Surat elektronik itu muncul di inbox email saya. Subjeknya, ….Slip Biru. Langsung saya buka. Isinya mengenai seruan untuk meminta slip biru kepada polisi lalu lintas saat kita melanggar lalu lintas. Dengan surat tilang biru itu, Anda tinggal membayar denda ke bank dan membawa bukti pembayaran ke kantor polisi, tempat Anda kena tilang. Denda itu masuk ke negara. Bukan ke kocek pribadi, seperti sering kita dengar dengan istilah “damai”.

Pada 10 Agustus, surat tilang biru itu tidak ada lagi. Petugas yang berjaga di pertigaan Ramanda Depok yang mengeluarkan pernyataan itu. Ketika saya melanggar lampu merah, saya langsung minta slip biru. Saya mengakui kesalahan. Makanya saya tidak mau dikasih slip merah. Namun saat saya minta, polisi itu berujar, “Slip biru sudah tidak ada.” Sejak kapan? “Sudah lama,” kata petugas itu. Akhirnya saya terima.

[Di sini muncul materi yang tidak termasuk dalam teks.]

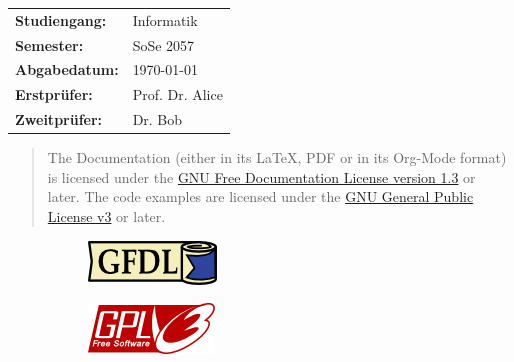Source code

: \begin{titlepage}
	\begin{tabular}{ll}
		\textbf{Studiengang:} & Informatik      \\
		\textbf{Semester:}    & SoSe 2057       \\
		\textbf{Abgabedatum:} & \today          \\
		\textbf{Erstprüfer:}  & Prof. Dr. Alice \\
		\textbf{Zweitprüfer:} & Dr. Bob         \\
	\end{tabular}

	\begin{center}
		\vspace{.3cm}


		\begin{quote}
			{ \small
				The Documentation (either in its \LaTeX, PDF or in its Org-Mode format) is licensed under the
				\href{https://www.gnu.org/licenses/fdl-1.3.txt}{GNU Free Documentation License version 1.3}
				or later.  The code examples are licensed under the
				\href{https://www.gnu.org/licenses/gpl-3.0.txt}{GNU General Public License v3}
				or later. %
			}
		\end{quote}

		\begin{figure}[!hbt]
			\centering
			\begin{subfigure}{0.49\textwidth}
				\centering
				\includegraphics[height=.5cm]{images/gfdl.png}
				\label{fig:left1}
			\end{subfigure}
			\begin{subfigure}{0.49\textwidth}
				\centering
				\includegraphics[height=.5cm]{images/gplv3.png}
				\label{fig:right1}
			\end{subfigure}
			\label{fig:combined1}
		\end{figure}




\end{center}
\end{titlepage}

Polisi menulis di slip merah, sidang dilaksanakan 26 Agustus. Saya tidak bisa datang. Tugas kantor lebih penting pada hari itu. Besoknya baru saya sempatkan datang ke Pengadilan Negeri (PN) Depok.

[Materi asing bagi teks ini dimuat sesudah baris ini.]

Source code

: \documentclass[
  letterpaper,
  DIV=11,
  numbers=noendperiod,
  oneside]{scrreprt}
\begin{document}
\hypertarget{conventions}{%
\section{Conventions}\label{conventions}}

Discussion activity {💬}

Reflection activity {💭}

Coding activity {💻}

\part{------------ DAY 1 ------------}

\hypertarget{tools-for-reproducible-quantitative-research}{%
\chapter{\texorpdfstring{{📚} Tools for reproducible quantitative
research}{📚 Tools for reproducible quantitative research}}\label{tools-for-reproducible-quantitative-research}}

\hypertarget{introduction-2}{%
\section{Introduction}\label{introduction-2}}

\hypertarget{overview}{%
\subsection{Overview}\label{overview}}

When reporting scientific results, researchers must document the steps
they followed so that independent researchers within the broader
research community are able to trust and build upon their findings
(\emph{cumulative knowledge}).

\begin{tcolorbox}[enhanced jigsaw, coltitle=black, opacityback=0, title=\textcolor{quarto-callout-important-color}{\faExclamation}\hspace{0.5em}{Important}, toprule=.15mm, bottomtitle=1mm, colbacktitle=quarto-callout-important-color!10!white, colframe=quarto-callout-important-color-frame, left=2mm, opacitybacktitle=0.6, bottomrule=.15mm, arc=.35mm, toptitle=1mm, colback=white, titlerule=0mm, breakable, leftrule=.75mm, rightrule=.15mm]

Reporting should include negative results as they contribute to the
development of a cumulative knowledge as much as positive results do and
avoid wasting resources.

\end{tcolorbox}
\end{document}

Pertama menginjakkan kaki di PN, seorang lelaki menanyakan keperluan saya. Ketika tahu maksud saya, ia menawarkan membantu. Saya menolak. Saya bisa mengurus sendiri. Saya masuk pintu utama. Ada satu meja bertuliskan, “Tamu Harap Lapor”. Saya bertanya maksud kedatangan saya kepada petugas. Lantas sang petugas meminta surat tilang. “Sebentar saya periksa dulu ya,” kata petugas itu.

Tidak lama petugas itu datang. “Kena 50 ribu,” ujarnya.” Wow, sudah naik ya,” kataku. Karena sekitar 6 bulan lalu, denda melanggar lampu merah, 30 ribu. Saya ketilang di Otista, Cawang, Jakarta Timur. Akhirnya saya putuskan bertemu langsung petugas yang mengurusi bagian surat tilang.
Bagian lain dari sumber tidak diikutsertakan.